Using ClickHouse Cloud For Real Time Sports Analytics

Benjamin Wootton

Benjamin Wootton

Published on July 3, 2025

Using ClickHouse Cloud For Real Time Sports Analytics

Increasingly, we are seeing sports teams and players make use of data, analytics and AI to help gain an edge.

On the field, data can be used to help teams or players improve their performance by better understanding how they and their competitors are playing or identifying weaknesses in an opponents play.

Off the field, data can used for use cases such as transfer analysis, media or television coverage, fan engagement, identifying cheating or betting and gaming. These datasets can represent significant adjacent revenue streams when packaged in the right way.

With this in mind, I wanted to put together a demonstration of how we could use ClickHouse to analyse a sports related dataset. My aim was to generate data at a similar frequency and scale as we would expect in a real match in order to performance test ClickHouse in terms of scale and latency. I then wanted to generate insights in real time so that they could be used by a player or coach during a game.

I chose to do a football example (soccer for our American readers). I would record data about players moving around a pitch with their position being captured by an IOT sensor. I would then analyse their movements to understand at an aggregagated level how far players are travelling, where they are moving on the pitch, and how they are moving relative to other players. Though this example is football related, the same approach could be used in almost any sport.

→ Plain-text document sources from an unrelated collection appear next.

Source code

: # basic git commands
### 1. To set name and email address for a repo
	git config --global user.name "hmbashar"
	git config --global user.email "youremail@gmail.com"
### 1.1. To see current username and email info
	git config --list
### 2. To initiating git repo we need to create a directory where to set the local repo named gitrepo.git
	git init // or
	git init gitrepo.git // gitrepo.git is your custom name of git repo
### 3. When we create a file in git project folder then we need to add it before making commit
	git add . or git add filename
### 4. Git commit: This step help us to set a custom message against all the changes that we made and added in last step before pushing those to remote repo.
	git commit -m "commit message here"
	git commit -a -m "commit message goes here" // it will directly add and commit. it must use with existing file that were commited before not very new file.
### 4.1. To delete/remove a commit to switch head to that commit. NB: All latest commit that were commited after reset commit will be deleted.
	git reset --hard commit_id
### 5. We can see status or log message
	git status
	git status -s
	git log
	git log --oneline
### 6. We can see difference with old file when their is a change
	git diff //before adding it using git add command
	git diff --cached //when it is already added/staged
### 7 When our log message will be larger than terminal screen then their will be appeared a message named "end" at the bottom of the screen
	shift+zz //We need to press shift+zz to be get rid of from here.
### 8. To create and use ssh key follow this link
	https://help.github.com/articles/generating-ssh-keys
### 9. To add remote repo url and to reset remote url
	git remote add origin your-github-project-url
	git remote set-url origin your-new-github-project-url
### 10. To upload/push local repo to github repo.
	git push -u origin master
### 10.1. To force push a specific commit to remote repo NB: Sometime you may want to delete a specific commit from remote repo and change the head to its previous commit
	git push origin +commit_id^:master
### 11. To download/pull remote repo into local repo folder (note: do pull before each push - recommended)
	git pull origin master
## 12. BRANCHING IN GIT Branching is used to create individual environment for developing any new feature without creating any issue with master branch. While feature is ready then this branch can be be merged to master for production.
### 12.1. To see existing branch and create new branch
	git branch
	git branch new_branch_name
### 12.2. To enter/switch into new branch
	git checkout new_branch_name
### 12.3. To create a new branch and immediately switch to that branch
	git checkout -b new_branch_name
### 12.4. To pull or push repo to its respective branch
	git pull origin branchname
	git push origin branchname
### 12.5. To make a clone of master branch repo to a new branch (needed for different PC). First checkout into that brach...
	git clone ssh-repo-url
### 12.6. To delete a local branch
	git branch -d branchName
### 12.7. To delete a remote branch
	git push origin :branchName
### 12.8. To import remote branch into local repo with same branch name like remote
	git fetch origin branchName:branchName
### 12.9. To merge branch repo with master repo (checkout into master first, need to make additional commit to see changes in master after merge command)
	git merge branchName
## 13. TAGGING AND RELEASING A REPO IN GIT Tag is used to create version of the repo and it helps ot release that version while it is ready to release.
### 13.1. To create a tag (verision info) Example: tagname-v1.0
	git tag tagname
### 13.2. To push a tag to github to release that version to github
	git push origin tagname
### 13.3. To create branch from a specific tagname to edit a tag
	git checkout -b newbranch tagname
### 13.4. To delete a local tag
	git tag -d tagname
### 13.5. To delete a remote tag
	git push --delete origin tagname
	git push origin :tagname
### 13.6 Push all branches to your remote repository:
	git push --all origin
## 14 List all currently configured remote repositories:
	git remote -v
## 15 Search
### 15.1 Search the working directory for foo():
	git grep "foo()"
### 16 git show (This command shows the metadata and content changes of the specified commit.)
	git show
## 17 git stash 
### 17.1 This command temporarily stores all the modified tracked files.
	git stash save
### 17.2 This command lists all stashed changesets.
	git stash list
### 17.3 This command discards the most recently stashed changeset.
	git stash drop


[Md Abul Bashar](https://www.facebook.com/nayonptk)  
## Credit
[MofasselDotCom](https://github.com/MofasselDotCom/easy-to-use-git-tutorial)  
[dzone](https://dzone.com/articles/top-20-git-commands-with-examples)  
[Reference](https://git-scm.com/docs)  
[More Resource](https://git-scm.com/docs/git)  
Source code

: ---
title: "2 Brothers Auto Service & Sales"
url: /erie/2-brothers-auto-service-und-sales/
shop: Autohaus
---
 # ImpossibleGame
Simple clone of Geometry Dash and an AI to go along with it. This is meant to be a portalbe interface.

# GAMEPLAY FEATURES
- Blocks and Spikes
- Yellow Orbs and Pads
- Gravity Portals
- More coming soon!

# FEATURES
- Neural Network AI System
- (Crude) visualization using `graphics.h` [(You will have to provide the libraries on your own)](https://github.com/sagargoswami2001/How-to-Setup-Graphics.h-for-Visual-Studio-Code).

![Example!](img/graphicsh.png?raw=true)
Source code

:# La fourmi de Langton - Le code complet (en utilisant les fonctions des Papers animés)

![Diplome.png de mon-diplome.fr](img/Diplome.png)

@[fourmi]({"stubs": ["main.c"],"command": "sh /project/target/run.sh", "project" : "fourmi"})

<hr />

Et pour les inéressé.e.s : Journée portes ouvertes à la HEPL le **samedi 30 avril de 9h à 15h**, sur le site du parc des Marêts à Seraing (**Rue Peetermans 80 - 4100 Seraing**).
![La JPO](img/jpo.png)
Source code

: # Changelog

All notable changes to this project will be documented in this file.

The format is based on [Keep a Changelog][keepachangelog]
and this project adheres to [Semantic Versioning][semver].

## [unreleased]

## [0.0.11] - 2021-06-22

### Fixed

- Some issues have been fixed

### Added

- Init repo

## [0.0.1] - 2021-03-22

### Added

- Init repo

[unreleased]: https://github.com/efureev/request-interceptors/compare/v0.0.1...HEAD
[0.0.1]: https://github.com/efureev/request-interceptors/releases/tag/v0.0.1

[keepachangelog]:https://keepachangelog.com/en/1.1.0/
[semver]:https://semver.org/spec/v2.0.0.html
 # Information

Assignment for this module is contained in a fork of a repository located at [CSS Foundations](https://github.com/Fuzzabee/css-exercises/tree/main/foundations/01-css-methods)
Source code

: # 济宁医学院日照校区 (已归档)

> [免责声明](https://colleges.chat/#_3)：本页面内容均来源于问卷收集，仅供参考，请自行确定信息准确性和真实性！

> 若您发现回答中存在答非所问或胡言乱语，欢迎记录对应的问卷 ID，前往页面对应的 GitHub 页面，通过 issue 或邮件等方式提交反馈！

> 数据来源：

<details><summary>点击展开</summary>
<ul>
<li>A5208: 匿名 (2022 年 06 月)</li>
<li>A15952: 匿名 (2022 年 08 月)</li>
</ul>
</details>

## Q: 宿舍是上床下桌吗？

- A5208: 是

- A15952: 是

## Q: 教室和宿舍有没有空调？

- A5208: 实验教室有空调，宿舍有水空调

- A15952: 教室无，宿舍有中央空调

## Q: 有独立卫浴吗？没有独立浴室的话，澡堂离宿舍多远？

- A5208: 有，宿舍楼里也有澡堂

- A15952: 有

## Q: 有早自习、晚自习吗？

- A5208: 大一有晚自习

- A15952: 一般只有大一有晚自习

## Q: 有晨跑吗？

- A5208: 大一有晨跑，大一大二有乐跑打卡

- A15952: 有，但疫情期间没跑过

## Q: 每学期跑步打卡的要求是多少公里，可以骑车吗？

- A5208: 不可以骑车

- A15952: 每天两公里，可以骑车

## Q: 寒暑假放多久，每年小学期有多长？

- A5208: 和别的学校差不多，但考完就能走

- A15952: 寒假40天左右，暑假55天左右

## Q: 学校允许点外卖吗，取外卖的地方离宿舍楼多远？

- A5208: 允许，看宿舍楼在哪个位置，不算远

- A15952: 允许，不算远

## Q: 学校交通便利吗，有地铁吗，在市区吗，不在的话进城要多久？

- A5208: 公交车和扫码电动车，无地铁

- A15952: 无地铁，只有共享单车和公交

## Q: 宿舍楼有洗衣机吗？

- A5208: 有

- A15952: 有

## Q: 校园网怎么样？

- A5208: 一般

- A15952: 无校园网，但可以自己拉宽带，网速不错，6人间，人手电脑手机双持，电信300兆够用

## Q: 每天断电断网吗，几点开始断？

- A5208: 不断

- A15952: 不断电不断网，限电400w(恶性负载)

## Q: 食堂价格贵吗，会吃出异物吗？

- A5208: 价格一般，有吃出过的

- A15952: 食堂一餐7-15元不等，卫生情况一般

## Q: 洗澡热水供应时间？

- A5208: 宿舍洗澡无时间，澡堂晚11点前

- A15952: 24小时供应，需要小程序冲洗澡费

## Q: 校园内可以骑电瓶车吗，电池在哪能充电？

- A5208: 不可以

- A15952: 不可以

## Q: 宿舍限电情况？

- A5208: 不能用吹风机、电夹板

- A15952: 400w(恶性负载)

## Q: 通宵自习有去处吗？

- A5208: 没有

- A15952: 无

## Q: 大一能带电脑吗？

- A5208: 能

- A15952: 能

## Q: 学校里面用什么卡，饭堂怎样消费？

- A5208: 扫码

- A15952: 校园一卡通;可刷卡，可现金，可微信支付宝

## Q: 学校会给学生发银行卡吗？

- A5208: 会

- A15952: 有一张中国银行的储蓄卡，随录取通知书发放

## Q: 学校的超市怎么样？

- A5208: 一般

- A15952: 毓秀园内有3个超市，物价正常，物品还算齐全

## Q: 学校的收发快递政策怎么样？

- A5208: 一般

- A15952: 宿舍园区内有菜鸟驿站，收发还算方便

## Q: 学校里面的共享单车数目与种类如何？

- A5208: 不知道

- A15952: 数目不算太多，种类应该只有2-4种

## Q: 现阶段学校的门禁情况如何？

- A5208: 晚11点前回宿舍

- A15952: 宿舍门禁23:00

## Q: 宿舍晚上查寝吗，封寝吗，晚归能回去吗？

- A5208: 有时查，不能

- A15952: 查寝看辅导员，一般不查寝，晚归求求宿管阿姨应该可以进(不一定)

The end result of my exploration looks like this, a live heatmap of player and ball movements around the pitch. The data is processed in ClickHouse and the visualisation is rendered through a React application.

Why Use ClickHouse Cloud For This

The performance of ClickHouse makes it a perfect fit for sports analytics use cases like this.

High volumes of data from IOT sensors or data entry teams could be streamed directly into the database in real time and at scale. There is no need for pre-processing and we can even import JSON or MQTT data directly into ClickHouse.

We can take the freshly ingested data and make use of powerful ClickHouse features for numeric analysis and to derive aggregates and statistics. The results of this analysis can be placed into materialised views to make them fast to lookup by our frontends.

If we wish to expose the data to thousands of concurrent website or mobile app visitors then ClickHouse is also a good choice of technology for backing a system like this.

In short, ClickHouse offers a unique combination of real time capabilities, concurrency and scalability which makes it perfect for this task.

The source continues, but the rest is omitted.